A new study by the Centre for Ecological Sciences (CES) at the Indian Institute of Science reveals that by the end of this decade, Bengaluru’s dwindling water bodies could shrink to half their original number and expanse. By 2020, lakes will constitute just 0.74 percent of the city, which is around half their 1972 status when they made up 3.4 percent of the geographical area. Today, lakes constitute 0.9 per cent of Bengaluru’s area.

The study, ‘Ecological Insights to Mitigate Urban Flood Risks’, warns of a possible increase in the frequency and intensity of urban floods as lakes and their catchments are concretised. By the end of the decade, the city’s total built-up area will increase from the present 48 percent to 70.64 per cent.

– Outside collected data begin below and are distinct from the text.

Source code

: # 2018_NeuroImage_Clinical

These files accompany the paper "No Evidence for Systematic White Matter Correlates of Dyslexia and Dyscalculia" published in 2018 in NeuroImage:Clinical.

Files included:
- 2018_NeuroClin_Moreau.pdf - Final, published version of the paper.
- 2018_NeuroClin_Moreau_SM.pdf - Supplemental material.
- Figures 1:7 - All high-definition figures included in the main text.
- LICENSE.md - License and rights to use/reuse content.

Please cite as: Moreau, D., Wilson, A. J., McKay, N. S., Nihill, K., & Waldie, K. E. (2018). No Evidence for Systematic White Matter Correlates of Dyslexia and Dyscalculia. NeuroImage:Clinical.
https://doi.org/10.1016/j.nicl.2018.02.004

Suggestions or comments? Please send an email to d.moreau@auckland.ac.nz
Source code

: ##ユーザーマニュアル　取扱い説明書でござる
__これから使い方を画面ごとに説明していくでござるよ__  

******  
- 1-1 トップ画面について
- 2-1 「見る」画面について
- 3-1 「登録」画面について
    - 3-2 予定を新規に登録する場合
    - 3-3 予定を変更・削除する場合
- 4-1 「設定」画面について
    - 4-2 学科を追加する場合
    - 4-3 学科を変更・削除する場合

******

The co-author, T.V. Ramachandra from CES, said that this dramatic decline in the city’s water bodies is anticipated even though researchers added a projected 10-km buffer to the city’s present radius, including several more lakes.

The report also suggests that urbanisation has already made the city prone to floods. The interconnectivities between natural drainage channels are lost, and the city’s naturally undulating terrain altered, reducing water storage capacity and causing floods even during normal rainfall. Even a 30 mm rainfall in a matter of 30 minutes can now lead to floods, it says. While catchments are used as dump yards for municipal waste and building debris, lakebeds are now sites for multi-storey buildings that interfere with the natural catchment flow. An earlier survey by the team found that 54 per cent of the lakes were encroached upon.